18 May 2018



A provocative challenge at a dinner party, a serendipitous encounter on a Northumberland cliff top, the accidental death of a friend and the rupture of his marriage converge to disrupt Peter Bowman's well-ordered middle-class existence as he approaches middle age.

Peter negotiates a sabbatical from his job as a solicitor to pursue his long held ambition to write fiction. He embarks on an odyssey which leads him to new challenges and loves shaped by happiness and tragedy.

 When Peter goes to France to stay with Sally, an enigmatic freelance journalist with a troubled past, he takes the first tentative steps towards writing a novel. But can he, as a member of the pre-baby boomer generation, ever fully escape from the constraints imposed by his background and upbringing and embrace the liberal and permissive attitudes of the 1960s and achieve his lifelong ambition?
- Back Cover Blurb

Ann's parting injunction as he had left for work that morning could not have been clearer.
- First Sentence, Chapter 1

Ann's father's condition had stabilised and he remained in that grey and uncertain clinical no-man's-land, neither well enough to leave hospital nor yet sufficiently ill to cause immediate concern to his family or medical attendants.
- Memorable Moment, Page 34

SOURCE ... Received with thanks from the author.

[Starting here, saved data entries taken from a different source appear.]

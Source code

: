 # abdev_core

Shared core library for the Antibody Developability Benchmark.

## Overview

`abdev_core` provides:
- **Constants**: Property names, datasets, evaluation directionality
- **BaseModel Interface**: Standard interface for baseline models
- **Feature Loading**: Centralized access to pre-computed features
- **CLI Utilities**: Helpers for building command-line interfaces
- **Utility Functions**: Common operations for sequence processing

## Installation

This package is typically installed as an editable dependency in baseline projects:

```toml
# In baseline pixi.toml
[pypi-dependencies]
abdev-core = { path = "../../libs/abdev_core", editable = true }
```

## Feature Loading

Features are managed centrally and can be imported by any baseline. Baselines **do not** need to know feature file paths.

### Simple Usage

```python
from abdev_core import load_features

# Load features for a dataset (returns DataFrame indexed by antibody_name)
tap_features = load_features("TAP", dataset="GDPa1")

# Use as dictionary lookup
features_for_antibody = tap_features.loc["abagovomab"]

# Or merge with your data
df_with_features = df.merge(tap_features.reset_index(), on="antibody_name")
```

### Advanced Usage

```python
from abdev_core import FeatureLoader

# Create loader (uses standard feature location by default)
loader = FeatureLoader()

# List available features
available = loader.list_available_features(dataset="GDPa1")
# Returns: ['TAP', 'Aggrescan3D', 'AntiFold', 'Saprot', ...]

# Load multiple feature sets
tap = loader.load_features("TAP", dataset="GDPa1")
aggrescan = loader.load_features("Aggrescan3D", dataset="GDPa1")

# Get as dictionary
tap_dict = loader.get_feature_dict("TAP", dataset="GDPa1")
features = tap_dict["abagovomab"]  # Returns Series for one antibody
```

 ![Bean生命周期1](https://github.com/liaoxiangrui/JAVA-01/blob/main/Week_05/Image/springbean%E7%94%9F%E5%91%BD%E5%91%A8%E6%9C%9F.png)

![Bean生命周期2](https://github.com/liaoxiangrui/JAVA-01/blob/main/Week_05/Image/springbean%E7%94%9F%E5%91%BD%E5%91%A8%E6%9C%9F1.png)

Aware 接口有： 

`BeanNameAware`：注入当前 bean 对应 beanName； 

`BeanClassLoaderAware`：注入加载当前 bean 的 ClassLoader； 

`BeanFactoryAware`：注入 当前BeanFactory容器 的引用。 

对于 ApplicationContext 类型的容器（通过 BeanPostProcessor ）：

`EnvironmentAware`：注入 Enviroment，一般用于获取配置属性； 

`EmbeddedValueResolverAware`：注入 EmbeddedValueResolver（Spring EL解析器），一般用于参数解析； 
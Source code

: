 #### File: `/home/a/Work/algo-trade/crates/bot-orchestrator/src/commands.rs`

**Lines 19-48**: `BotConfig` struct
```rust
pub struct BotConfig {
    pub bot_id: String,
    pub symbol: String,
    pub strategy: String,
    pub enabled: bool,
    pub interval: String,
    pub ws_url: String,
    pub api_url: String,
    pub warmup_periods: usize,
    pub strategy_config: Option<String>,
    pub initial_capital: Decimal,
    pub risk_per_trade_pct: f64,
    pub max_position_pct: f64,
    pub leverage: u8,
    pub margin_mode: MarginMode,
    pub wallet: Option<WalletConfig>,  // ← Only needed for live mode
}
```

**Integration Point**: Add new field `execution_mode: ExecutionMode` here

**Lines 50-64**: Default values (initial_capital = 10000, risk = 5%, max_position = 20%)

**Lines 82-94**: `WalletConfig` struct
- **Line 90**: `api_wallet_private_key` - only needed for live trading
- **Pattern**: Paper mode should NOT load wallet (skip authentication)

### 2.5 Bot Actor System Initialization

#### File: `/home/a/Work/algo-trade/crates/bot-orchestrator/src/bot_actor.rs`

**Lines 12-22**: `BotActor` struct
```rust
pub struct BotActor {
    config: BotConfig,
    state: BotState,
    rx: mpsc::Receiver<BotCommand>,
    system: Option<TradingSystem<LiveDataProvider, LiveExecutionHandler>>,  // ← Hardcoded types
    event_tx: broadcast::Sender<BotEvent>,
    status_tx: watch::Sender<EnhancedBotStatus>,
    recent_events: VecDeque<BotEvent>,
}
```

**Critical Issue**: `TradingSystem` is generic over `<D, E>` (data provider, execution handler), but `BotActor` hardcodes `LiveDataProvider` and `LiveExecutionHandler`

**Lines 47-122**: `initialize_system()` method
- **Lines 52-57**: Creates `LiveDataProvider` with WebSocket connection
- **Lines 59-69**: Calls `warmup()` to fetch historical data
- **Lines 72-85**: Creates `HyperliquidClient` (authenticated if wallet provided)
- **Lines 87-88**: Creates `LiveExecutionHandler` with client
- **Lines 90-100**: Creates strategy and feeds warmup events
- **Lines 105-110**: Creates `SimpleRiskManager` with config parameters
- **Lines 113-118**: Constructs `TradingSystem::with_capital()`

MY THOUGHTS ... Not what I thought of as a complex plot, this is very much a character driven. What I described to a fellow reader as a coming-of-(middle)age drama; the main character being, not the usual suspect, but rather a middle-aged man. 

A character I'm sure many of us will relate to ... if not indeed identify with on a more personal level. Beyond The Arch's Peter is the type of person for whom, the so called Swinging-Sixties never having existed, is feeling a certain lack of fulfilment; a lack of fulfilment that if fulfilled, others might think of as foolish; of him acting on a whim. 

Meandering with a decidedly melancholy air. Arguably dense of dialogue (my goodness how the author likes his long sentences); some of it inconsequential, much of it fairly stilted. All things that in other circumstance might have irritated me greatly, here they somehow seemed fitting, giving the reader a great sense of, well, Peter.

Definitely one worth sticking with if you are interested in people. After the first few chapters I found myself enchanted by the characters; totally engrossed in their relationships, intrigued by where life would take them but, most of all, longing to know if Peter would break free of those dratted perceived chains and find fulfilment.


DMS said...

Glad you stuck with this one and enjoyed it. Sounds like the characters really connect with the reader. Awesome. Thanks for sharing. :)

So many books, so little time said...

Oooh not heard of this one wee mrs, will check it out, thanks. Love the piccy of you snuggling the wee bunny <3 Always the first thing I notice when I come to visit xxx

Lainy http://www.alwaysreading.net

Kelly said...

This is one I wasn't sure about, even through the first of your thoughts... but I think you might have finally convinced me by the end. It's one I believe I'll just keep an eye out for. I do like character-driven novels.

Brian Joseph said...

The plot reminds me, just a little, of some Phillip Roth novels. One difference is that Roth’s protagonists have no problem with permissiveness.

http://www.nightwingsraven.wordpress.com/ said...

What you said about the
characters, they sound
like people with whom
readers can truly and
easily connect. And I
will add the book to my

Literary Feline said...

It sounds like the characters are what really make this book. I will have to give it a try!

WordsPoeticallyWorth said...

Greetings Tracy. As a middle-aged man I think I could relate to this novel. Thank you for your review and for sharing. Blessings to you. Love love, Andrew.